▶ **Task description**
Copy out all of the lines below exactly; the pictures do not belong in the copy.

(Records from a data collection)
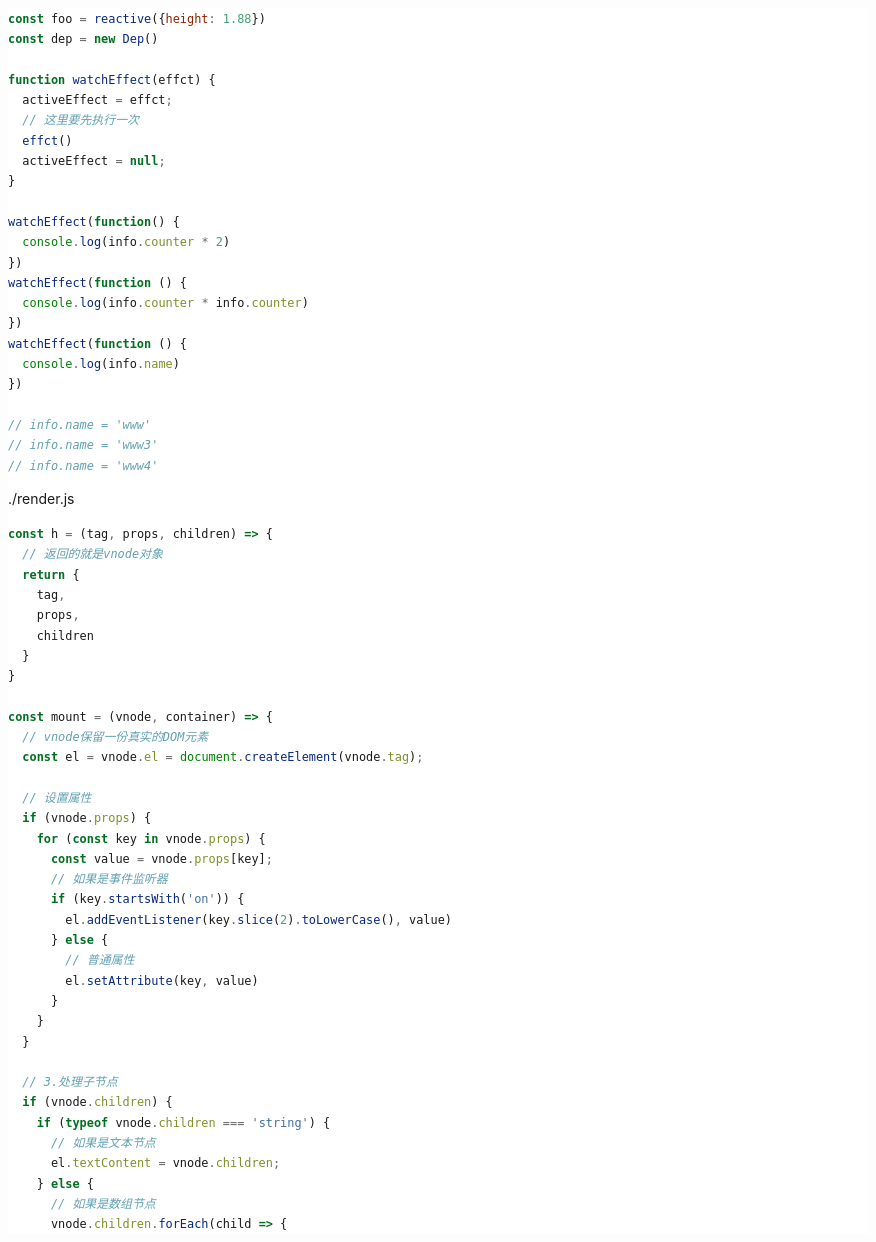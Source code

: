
 ```js
const foo = reactive({height: 1.88})
const dep = new Dep()

function watchEffect(effct) {
  activeEffect = effct;
  // 这里要先执行一次
  effct()
  activeEffect = null;
}

watchEffect(function() {
  console.log(info.counter * 2)
})
watchEffect(function () {
  console.log(info.counter * info.counter)
})
watchEffect(function () {
  console.log(info.name)
})

// info.name = 'www'
// info.name = 'www3'
// info.name = 'www4'

```

./render.js

```js
const h = (tag, props, children) => {
  // 返回的就是vnode对象
  return {
    tag,
    props,
    children
  }
}

const mount = (vnode, container) => {
  // vnode保留一份真实的DOM元素
  const el = vnode.el = document.createElement(vnode.tag);

  // 设置属性
  if (vnode.props) {
    for (const key in vnode.props) {
      const value = vnode.props[key];
      // 如果是事件监听器
      if (key.startsWith('on')) {
        el.addEventListener(key.slice(2).toLowerCase(), value)
      } else {
        // 普通属性
        el.setAttribute(key, value)
      }
    }
  }

  // 3.处理子节点
  if (vnode.children) {
    if (typeof vnode.children === 'string') {
      // 如果是文本节点
      el.textContent = vnode.children;
    } else {
      // 如果是数组节点
      vnode.children.forEach(child => {
```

▶ **Task solution**
Source code

:
 ```js
const foo = reactive({height: 1.88})
const dep = new Dep()

function watchEffect(effct) {
  activeEffect = effct;
  // 这里要先执行一次
  effct()
  activeEffect = null;
}

watchEffect(function() {
  console.log(info.counter * 2)
})
watchEffect(function () {
  console.log(info.counter * info.counter)
})
watchEffect(function () {
  console.log(info.name)
})

// info.name = 'www'
// info.name = 'www3'
// info.name = 'www4'

```

./render.js

```js
const h = (tag, props, children) => {
  // 返回的就是vnode对象
  return {
    tag,
    props,
    children
  }
}

const mount = (vnode, container) => {
  // vnode保留一份真实的DOM元素
  const el = vnode.el = document.createElement(vnode.tag);

  // 设置属性
  if (vnode.props) {
    for (const key in vnode.props) {
      const value = vnode.props[key];
      // 如果是事件监听器
      if (key.startsWith('on')) {
        el.addEventListener(key.slice(2).toLowerCase(), value)
      } else {
        // 普通属性
        el.setAttribute(key, value)
      }
    }
  }

  // 3.处理子节点
  if (vnode.children) {
    if (typeof vnode.children === 'string') {
      // 如果是文本节点
      el.textContent = vnode.children;
    } else {
      // 如果是数组节点
      vnode.children.forEach(child => {
```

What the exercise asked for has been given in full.